FURY BROUGHT ME ALIVE, not the artist's stitch. Nine months I spent in the womb of Frau Moos' hands, my swan skin pricked and stuffed, my tongue and sex shaped, and all the while dumb and void. For that unknowing, I am grateful, although I dream sometimes of a journey in a crate of wood shavings, my unmuscled legs cocked around my ears. I never did fit, not the crate, nor his fevered visions of her, his unrequited, his Alma, his Murder, Hope of Woman. Make her perfect. Make her luxurious, covered with hair. Certainly, not of feathers. Poor Frau Moos, in my dreams I hear her singing Leise, leise, leise, and then Leide, leide, leide, as she nails down the lid. My mother-to-monster send-off-to Dresden, to a soldier-artist with a head shaped like a shovel.

To be Kokoschka's insipid courtesan? His silent player of elaborate erotic charades? His effigy of hate? Always and only to be, never to possess, not even a beating pulse of shame, not even the love of the Göttingenerin servant girl he hired to attend me. My Hulda. Dare I call her mine? Life bringer, dress buttoner, hair brusher. She possessed me, if only for those moments when we were alone and she twirled me about his cold room, kicking my misshapen legs so that I too could dance. Hulda, my child-woman with the brown skin and the light steps of a village Tänzerin.

Don't look at me like that, she says, one day when K. is out to the cafe.

She has unbuttoned the maid's uniform he dresses her in for our games and pulled the muslin down on her still growing breasts. Look, she says, look what I have done. She turns me from my chair in front of his easel. I miss nothing. My eyes are painted forever open, my lashes are spiders that threaten to march away. She is not nearly so silly when K. is away. She has carved his initials, O.K., into her skin with his pocketknife. The gashes are caked with drops of brown blood. Soon, she tells me, soon he will see. He will trace the scars with his fingers and know that I am his. He is unwohl, she says, in her best high German, her stiff hat slipping from her braids. He has foxhole dreams. You must play along. I will dress you beautiful.
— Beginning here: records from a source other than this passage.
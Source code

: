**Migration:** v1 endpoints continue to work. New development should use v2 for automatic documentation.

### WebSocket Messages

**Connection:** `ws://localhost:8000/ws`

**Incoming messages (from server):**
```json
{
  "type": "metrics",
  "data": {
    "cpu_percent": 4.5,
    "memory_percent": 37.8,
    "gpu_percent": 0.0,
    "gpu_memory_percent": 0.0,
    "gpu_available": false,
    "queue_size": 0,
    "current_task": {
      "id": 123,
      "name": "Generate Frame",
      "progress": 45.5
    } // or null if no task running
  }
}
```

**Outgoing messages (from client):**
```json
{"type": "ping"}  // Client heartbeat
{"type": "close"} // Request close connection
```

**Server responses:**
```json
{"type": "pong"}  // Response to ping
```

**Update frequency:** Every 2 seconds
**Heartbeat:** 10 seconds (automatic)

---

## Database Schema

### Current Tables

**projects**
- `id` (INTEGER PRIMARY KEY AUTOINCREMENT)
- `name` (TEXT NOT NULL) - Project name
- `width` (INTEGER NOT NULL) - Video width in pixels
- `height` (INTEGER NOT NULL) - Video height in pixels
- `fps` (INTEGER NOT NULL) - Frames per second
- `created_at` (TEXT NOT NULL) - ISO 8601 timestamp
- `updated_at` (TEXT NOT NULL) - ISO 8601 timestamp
Listen, I tell her. I am the horror of silence stuffed into a boneless cocoon; you are the marvel of youth baked in a hard peasant's loaf.

She works silk undergarments up my fraying legs. She never listens. How they talk about you, she says. She wrenches a Madam's gown over my frizzy head. He has been paying her to spread rumors at the market. Mad Kokoschka. He hires a carriage and takes his Puppe into the country for fresh air. He dresses her in Parisian finery and escorts her to the opera.

She grows coy when he enters the room with his hard shoes, his blue-stained hands. A tea party, he says, for me? He pours two cups-one for me, one for him- and raises his brow at Hulda. 


How many sugar, Madam? she asks.

Listen, Listen, Listen . . . I am the Reverse Pygmalion. Kokoschka has taken woman and reproduced her as a feather-clad sham. Alma, Alma, Alma, he sobbed once into my cheek, and then disgusted, never uttered again. He calls me Polar Bear, not good enough for a bedside rug.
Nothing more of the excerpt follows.